Is Colin Berry going to be able to show how a medieval forger did it? He thinks so. He explains in a new posting, let’s focus on that hemicellulose coating on the linen fibres:
Yup, I now believe that hemicellulose is the key to understanding the nature of the image on the Turin Shroud – and yes, the latter has most if not all the characteristics a heat-induced scorch, but a highly selective one that was largely confined to the hemicellulose coatings of the fibres, leaving the cellulose cores largely unaffected.
Why do I say that? One of the major challenges has been to explain the highly superficial nature of the Shroud image, reckoned to be a mere 200nm (that’s approximately the thickness of gold leaf) , so thin and weakly attached that it can be stripped off with adhesive tape, as described by the late great Raymond Rogers, the so-called half-tone effect.
Let’s do a thought experiment to see how that Turin Shroud could have been produced using simple technology that was available in medieval times, supported by a theoretical framework that is in tune with physics, chemistry and botany.
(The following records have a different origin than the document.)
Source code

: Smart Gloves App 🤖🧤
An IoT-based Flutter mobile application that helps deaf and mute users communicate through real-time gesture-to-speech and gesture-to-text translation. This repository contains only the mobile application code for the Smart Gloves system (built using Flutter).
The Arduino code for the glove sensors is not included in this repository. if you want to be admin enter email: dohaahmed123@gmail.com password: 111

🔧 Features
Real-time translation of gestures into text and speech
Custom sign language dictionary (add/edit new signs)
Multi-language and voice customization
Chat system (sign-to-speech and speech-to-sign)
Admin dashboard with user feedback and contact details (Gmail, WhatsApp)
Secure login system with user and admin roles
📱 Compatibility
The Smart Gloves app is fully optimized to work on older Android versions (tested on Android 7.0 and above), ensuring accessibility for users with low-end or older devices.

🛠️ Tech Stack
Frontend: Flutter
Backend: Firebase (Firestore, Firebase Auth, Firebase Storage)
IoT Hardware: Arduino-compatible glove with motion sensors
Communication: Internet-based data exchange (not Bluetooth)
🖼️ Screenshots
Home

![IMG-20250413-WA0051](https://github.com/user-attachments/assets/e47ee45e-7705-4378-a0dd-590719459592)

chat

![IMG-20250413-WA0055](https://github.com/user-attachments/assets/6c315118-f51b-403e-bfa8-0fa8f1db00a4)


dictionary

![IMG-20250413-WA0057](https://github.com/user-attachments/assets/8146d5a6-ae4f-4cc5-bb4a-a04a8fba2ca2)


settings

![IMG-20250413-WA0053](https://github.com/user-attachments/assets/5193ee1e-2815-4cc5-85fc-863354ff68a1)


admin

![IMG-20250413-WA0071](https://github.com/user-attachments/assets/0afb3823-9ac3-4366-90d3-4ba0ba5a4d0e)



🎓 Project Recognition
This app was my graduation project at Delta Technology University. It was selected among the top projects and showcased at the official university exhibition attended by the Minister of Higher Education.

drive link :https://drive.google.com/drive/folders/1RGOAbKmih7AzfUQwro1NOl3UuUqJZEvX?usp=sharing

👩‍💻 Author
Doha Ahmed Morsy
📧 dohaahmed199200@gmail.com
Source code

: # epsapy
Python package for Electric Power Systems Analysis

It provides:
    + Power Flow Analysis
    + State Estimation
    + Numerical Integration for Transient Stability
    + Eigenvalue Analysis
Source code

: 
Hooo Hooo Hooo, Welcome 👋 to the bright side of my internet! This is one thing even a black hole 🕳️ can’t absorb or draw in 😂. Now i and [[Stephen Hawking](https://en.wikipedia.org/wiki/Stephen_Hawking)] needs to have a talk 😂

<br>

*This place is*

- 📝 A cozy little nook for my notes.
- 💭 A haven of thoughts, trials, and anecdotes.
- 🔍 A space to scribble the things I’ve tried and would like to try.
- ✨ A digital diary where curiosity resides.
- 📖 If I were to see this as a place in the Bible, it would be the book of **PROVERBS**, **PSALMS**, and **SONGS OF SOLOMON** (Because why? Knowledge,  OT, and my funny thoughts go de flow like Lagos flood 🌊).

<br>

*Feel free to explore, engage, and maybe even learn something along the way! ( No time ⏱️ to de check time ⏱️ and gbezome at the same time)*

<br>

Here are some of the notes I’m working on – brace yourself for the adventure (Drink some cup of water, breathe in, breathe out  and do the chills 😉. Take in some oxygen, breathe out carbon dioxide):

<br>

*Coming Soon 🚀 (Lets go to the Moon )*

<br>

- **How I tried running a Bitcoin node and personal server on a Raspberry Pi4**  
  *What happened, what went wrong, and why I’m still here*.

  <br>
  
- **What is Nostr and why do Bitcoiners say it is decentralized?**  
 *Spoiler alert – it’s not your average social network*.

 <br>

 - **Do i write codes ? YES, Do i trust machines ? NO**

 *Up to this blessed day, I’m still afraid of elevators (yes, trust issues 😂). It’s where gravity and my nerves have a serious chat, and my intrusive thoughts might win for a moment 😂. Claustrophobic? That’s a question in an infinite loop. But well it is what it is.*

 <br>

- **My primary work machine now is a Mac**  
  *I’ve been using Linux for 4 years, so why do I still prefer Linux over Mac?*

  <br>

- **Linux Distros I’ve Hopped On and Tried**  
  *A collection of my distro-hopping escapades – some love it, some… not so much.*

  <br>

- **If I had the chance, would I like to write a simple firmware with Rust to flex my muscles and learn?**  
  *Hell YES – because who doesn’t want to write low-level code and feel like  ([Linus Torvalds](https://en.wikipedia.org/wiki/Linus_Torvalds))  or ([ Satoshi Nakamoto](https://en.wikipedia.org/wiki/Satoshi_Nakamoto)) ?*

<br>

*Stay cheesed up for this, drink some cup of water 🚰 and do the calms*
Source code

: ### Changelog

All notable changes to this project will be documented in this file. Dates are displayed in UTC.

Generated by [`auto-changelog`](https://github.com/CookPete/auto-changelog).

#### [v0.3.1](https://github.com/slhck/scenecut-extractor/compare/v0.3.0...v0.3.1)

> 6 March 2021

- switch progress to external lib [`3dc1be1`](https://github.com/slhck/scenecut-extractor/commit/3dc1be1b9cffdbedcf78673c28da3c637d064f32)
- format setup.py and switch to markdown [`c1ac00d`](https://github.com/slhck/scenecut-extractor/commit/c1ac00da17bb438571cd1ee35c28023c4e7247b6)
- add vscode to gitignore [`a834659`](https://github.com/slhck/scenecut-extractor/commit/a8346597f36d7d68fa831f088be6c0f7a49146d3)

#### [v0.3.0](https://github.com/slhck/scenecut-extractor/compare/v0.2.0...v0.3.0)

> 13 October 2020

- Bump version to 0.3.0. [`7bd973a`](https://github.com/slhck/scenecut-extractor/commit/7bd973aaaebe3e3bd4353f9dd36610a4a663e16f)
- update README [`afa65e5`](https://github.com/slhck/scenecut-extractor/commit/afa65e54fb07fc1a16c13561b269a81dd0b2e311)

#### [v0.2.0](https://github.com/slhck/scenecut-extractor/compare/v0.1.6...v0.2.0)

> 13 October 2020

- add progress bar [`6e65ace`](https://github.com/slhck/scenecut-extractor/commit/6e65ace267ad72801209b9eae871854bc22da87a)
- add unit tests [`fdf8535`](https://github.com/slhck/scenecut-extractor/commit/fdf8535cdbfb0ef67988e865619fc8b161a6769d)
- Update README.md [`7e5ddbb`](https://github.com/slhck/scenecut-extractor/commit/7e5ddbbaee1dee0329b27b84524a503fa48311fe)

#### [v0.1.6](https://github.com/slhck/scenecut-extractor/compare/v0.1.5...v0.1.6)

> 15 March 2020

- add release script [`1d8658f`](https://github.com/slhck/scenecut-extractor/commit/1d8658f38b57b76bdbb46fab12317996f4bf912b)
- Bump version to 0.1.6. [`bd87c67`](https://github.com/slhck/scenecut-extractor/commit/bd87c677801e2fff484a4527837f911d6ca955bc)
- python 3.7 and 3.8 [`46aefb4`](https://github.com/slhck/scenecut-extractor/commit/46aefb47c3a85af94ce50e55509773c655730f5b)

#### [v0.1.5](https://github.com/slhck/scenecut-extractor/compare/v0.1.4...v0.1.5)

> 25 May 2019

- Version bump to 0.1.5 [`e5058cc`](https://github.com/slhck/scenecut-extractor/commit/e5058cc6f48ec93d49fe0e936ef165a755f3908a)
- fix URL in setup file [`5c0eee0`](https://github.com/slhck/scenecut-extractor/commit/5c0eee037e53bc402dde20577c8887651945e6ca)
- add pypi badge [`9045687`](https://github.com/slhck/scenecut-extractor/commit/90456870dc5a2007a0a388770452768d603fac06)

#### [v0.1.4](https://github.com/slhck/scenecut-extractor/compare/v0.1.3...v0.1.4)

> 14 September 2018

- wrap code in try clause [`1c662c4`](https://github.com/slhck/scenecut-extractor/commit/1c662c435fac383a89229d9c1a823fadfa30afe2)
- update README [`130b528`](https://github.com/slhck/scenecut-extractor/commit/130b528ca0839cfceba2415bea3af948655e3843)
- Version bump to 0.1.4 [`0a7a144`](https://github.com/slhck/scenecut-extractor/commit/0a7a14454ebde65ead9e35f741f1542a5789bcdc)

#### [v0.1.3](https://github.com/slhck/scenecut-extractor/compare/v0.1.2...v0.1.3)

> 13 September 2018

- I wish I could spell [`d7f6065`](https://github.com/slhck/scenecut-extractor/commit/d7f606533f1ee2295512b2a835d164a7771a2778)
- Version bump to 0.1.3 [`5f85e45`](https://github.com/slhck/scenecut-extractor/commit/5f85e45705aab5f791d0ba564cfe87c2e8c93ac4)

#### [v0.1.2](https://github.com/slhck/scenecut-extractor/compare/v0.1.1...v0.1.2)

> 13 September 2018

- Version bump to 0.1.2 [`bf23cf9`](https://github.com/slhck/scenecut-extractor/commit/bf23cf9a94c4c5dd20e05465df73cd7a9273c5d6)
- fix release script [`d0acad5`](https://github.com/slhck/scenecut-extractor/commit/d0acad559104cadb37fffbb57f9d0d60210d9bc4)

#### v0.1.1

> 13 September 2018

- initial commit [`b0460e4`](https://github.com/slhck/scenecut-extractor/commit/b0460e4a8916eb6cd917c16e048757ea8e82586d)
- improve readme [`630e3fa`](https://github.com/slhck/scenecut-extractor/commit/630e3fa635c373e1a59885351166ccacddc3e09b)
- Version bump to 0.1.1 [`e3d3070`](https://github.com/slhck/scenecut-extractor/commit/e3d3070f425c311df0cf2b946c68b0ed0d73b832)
But there is another curious detail about the Shroud image which is capable of explanation in the hemicellulose model, and once we have addressed that we shall be in a position to explain the so-called “half tone “effect.
Whereas the pyrolysis (“heat-induced degradation”) of cellulose is endothermic, i.e. requiring constant application of heat to be sustained, the pyrolysis of hemicelluloses is reported to be exothermic ( see previous post) In other words, once started it can, in principle (thermodynamic principle that is) be continued after the initial source of priming heat has been removed or gradually conducted away). A burning match is a model: provided it is held with the lit end slightly down, it will continue to burn, because heat from the flame provides the energy for pyrolysis of fresh wood, carbonising it, releasing more flammable gases, allowing more combustion, more flame, more pyrolysis, and the potential for a runaway reactions . I believe there is a low-level (flameless) conflagration, a micro-runaway reaction if you like, when hot metal encounters hemicelluloses-coated fibres: the hemicellulose pyrolyses (“chars”) where it is in immediate contact, but a spreading zone of pyrolysis then runs around the complete encircling cylinder of hemicelluloses, leaving a bare, largely untouched core of cellulose. That would explain the thinness of the image (representing the primary cell wall/hemicellulose thickness) but would also explain the fact that the image is in the ENTIRE coating of each of the (relatively few) affected fibres.
We are now in a position to understand the half-tone effect. The latter description refers to a curious feature of the Shroud image. It might have been expected that where the image is most dense, each fibre would show a greater degree of coloration. That is not in fact the case. Image areas are a mixture of coloured and uncoloured fibres. A denser image represents a greater number of coloured fibres per unit area, but coloured fibres are all said to be much the same hue. In other words, there is an all-or-nothing effect about image-forming at the level of individual fibres. The hemicellulose model accounts for that neatly. . . .
Or will it be just another in a long string of failed attempts to duplicate the shroud? If he only does thought experiments, will he nonetheless create a legend, one that many people will buy into. Will he be remembered as the scientist who did it, almost did, could have done it?
Much more, so read the full posting on his blog: The Shroud of Turin – let’s focus on that hemicellulose coating on the linen fibres … It could explain a great deal | Spotlight on that Shroud of Turin – without all the hype
In theory there is no difference between theory and reality. In reality there is.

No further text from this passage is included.